The same code and the same parameters, but got different results

Put the same code(model and training) and the same parameters on two GPUs(two same GPUs on one server).
But the different results appear. Why?
In the code, we set the random seed using the following code:

CUDA = torch.cuda.is_available()
import random
random.seed(123)
np.random.seed(123)
torch.manual_seed(123)
if CUDA:
torch.cuda.manual_seed(123)
torch.cuda.manual_seed_all(123)
torch.backends.cudnn.deterministic = True
torch.backends.cudnn.benchmark = False

How to reproduce the experiment?

Here, the two figures from tensorboard as the following show different results.

Not all CUDA ops are currently deterministic in PyTorch as explained in the Reproducibility docs. Could you check, if you are using such operations in your model?

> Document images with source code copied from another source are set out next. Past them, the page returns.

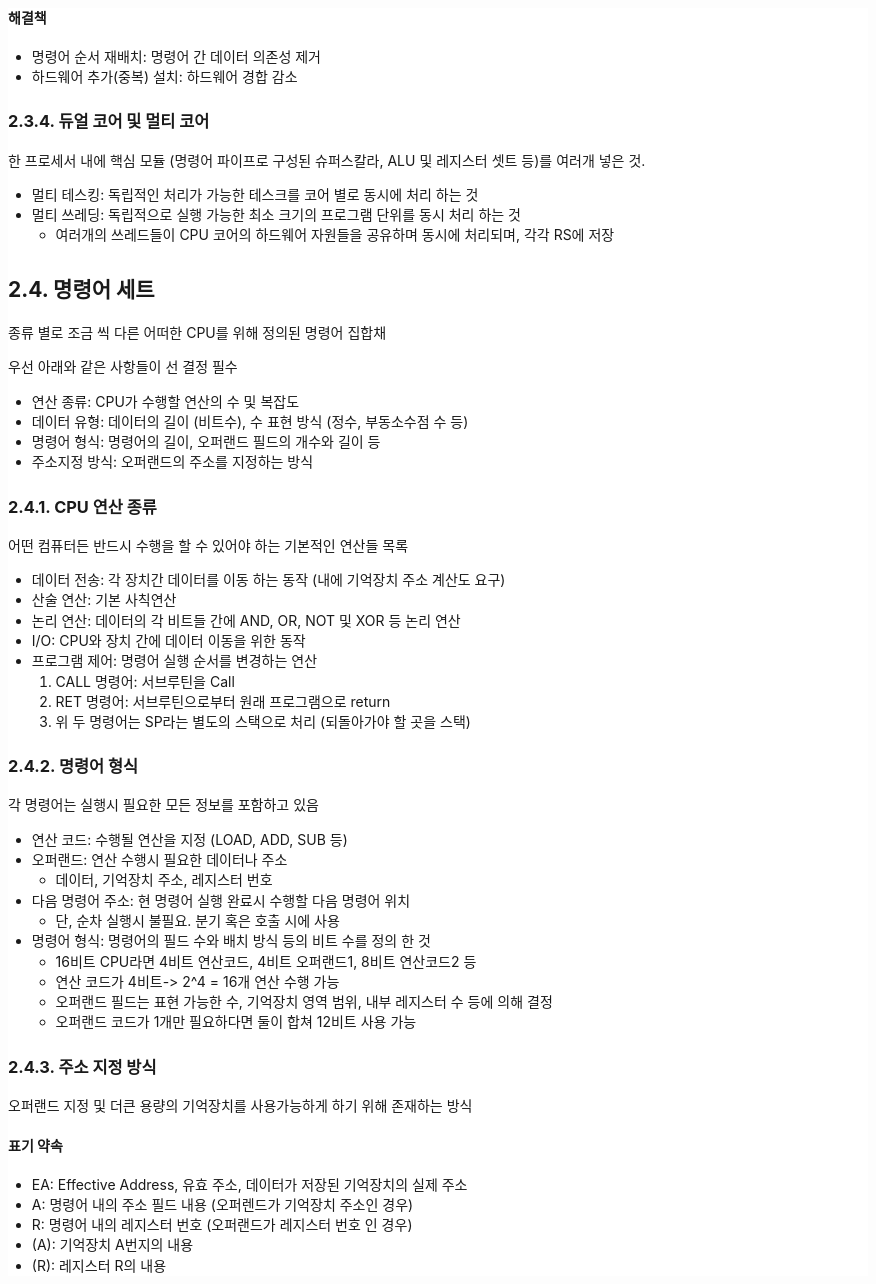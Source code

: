 #### 해결책
- 명령어 순서 재배치: 명령어 간 데이터 의존성 제거
- 하드웨어 추가(중복) 설치: 하드웨어 경합 감소

### 2.3.4. 듀얼 코어 및 멀티 코어
한 프로세서 내에 핵심 모듈 (명령어 파이프로 구성된 슈퍼스칼라, ALU 및 레지스터 셋트 등)를 여러개 넣은 것.

- 멀티 테스킹: 독립적인 처리가 가능한 테스크를 코어 별로 동시에 처리 하는 것
- 멀티 쓰레딩: 독립적으로 실행 가능한 최소 크기의 프로그램 단위를 동시 처리 하는 것
    - 여러개의 쓰레드들이 CPU 코어의 하드웨어 자원들을 공유하며 동시에 처리되며, 각각 RS에 저장

## 2.4. 명령어 세트
종류 별로 조금 씩 다른 어떠한 CPU를 위해 정의된 명령어 집합채

우선 아래와 같은 사항들이 선 결정 필수
- 연산 종류: CPU가 수행할 연산의 수 및 복잡도
- 데이터 유형: 데이터의 길이 (비트수), 수 표현 방식 (정수, 부동소수점 수 등)
- 명령어 형식: 명령어의 길이, 오퍼랜드 필드의 개수와 길이 등
- 주소지정 방식: 오퍼랜드의 주소를 지정하는 방식

### 2.4.1. CPU 연산 종류
어떤 컴퓨터든 반드시 수행을 할 수 있어야 하는 기본적인 연산들 목록
- 데이터 전송: 각 장치간 데이터를 이동 하는 동작 (내에 기억장치 주소 계산도 요구)
- 산술 연산: 기본 사칙연산
- 논리 연산: 데이터의 각 비트들 간에 AND, OR, NOT 및 XOR 등 논리 연산
- I/O: CPU와 장치 간에 데이터 이동을 위한 동작
- 프로그램 제어: 명령어 실행 순서를 변경하는 연산
    1. CALL 명령어: 서브루틴을 Call
    2. RET 명령어: 서브루틴으로부터 원래 프로그램으로 return
    3. 위 두 명령어는 SP라는 별도의 스택으로 처리 (되돌아가야 할 곳을 스택)

### 2.4.2. 명령어 형식
각 명령어는 실행시 필요한 모든 정보를 포함하고 있음

- 연산 코드: 수행될 연산을 지정 (LOAD, ADD, SUB 등)
- 오퍼랜드: 연산 수행시 필요한 데이터나 주소
    - 데이터, 기억장치 주소, 레지스터 번호
- 다음 명령어 주소: 현 명령어 실행 완료시 수행할 다음 명령어 위치
    - 단, 순차 실행시 불필요. 분기 혹은 호출 시에 사용
- 명령어 형식: 명령어의 필드 수와 배치 방식 등의 비트 수를 정의 한 것
    - 16비트 CPU라면 4비트 연산코드, 4비트 오퍼랜드1, 8비트 연산코드2 등
    - 연산 코드가 4비트-> 2^4 = 16개 연산 수행 가능
    - 오퍼랜드 필드는 표현 가능한 수, 기억장치 영역 범위, 내부 레지스터 수 등에 의해 결정
    - 오퍼랜드 코드가 1개만 필요하다면 둘이 합쳐 12비트 사용 가능

### 2.4.3. 주소 지정 방식
오퍼랜드 지정 및 더큰 용량의 기억장치를 사용가능하게 하기 위해 존재하는 방식

#### 표기 약속
- EA: Effective Address, 유효 주소, 데이터가 저장된 기억장치의 실제 주소
- A: 명령어 내의 주소 필드 내용 (오퍼렌드가 기억장치 주소인 경우)
- R: 명령어 내의 레지스터 번호 (오퍼랜드가 레지스터 번호 인 경우)
- (A): 기억장치 A번지의 내용
- (R): 레지스터 R의 내용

Thanks for quick response.
There is a torch.Tensor.scatter_add_() operation in the model code.
Does this operation take such great difference?

Does it mean if there is torch.Tensor.scatter_add_() in the model, the result will not be reproduced?
The torch.Tensor.scatter_add_() function is needed in the model. How to solve this problem?

The difference is usually in the range of floating point precision, which can accumulate over time.
If a bitwise accuracy is needed, you would have to work around scatter_add_ using some indexing or push this operation to the CPU.